Space Dependent Energy Options 


Space offers two direct and some indirect routes to harness energy. The first option is space based solar power. The second option is mining Helium-3 from space and using it in a nuclear fusion process to produce energy. Water is the oil of space. Hence, the next option is to mine space for water. Water , in turn will enable and sustain other direct options in space.  Another indirect option is to mine Asteroids / Moon / Mars surface  for rare earths which enable better/ superconductivity so the energy consumption is reduced. However in this article I will  restrict  myself to Fusion Energy and explain to readers that the ‘artificial sun’is not Chinese alone. 

    

Helium-3 – Deuterium Fusion Energy


Helium Basics.  Helium is the second-most common element universally but is scarce on earth. Helium is needed in applications from  space exploration to quantum computing.  Helium is a non-renewable resource[5]. USA, Algeria,  Qatar and Tanzania are the only producers of Helium[6] on Earth. For once, it is not available in China! Thank god for minor mercies. 

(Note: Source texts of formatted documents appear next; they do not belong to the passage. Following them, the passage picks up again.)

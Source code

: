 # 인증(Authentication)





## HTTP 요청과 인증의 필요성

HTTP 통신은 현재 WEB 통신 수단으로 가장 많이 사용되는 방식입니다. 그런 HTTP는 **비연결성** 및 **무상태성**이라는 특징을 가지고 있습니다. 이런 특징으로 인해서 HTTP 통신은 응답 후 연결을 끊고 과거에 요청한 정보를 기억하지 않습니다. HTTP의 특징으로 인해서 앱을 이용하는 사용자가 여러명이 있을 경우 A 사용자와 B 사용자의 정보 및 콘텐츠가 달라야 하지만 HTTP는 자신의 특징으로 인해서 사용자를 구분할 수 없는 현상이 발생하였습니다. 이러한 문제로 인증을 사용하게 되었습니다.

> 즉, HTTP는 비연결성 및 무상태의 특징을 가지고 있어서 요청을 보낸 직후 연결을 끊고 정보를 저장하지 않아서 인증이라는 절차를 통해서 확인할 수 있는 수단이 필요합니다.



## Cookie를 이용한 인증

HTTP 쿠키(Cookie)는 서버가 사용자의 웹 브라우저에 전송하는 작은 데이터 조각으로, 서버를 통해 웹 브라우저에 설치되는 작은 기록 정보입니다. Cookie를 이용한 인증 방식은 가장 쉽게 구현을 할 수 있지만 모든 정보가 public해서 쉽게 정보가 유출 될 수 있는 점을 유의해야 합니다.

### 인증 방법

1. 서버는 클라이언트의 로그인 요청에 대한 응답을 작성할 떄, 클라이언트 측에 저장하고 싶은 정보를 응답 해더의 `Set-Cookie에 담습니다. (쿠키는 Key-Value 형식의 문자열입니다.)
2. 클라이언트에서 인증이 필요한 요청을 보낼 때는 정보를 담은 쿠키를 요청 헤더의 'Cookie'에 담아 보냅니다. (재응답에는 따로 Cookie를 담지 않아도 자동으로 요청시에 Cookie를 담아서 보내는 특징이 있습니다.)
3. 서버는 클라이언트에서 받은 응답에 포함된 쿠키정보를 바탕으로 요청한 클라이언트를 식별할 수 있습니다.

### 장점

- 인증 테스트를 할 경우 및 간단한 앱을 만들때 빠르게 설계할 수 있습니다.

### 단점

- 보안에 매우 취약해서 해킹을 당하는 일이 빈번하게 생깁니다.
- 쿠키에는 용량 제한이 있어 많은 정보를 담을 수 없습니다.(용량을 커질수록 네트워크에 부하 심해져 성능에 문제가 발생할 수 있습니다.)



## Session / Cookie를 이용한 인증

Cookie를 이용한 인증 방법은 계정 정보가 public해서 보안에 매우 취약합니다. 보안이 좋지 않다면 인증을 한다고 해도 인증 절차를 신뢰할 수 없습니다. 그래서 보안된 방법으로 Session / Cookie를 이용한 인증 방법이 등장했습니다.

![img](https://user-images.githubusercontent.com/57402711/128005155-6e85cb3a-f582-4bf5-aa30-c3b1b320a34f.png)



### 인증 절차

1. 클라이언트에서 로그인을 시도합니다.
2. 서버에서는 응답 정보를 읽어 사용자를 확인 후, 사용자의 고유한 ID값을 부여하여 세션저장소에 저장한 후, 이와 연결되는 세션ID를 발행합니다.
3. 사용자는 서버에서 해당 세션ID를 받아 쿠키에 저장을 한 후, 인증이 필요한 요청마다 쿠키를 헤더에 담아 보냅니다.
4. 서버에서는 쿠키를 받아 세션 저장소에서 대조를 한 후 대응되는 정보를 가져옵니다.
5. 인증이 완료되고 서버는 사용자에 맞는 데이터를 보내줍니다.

Helium-3. The most common isotope is  Helium-4. It has two neutrons and two protons. It is stable. However the interesting isotope is Helium-3.  It is non-radioactive and  has two neutrons and one proton[7]. It can be made artificially but  it is a very rare element and very very costly. In total, 0.01 metric tons of Helium-3 exist on Earth. Helium-3 has rare and valuable properties. Helium-3 is however most sought after for fusion[8]. It has the potential to solve our energy crisis in future.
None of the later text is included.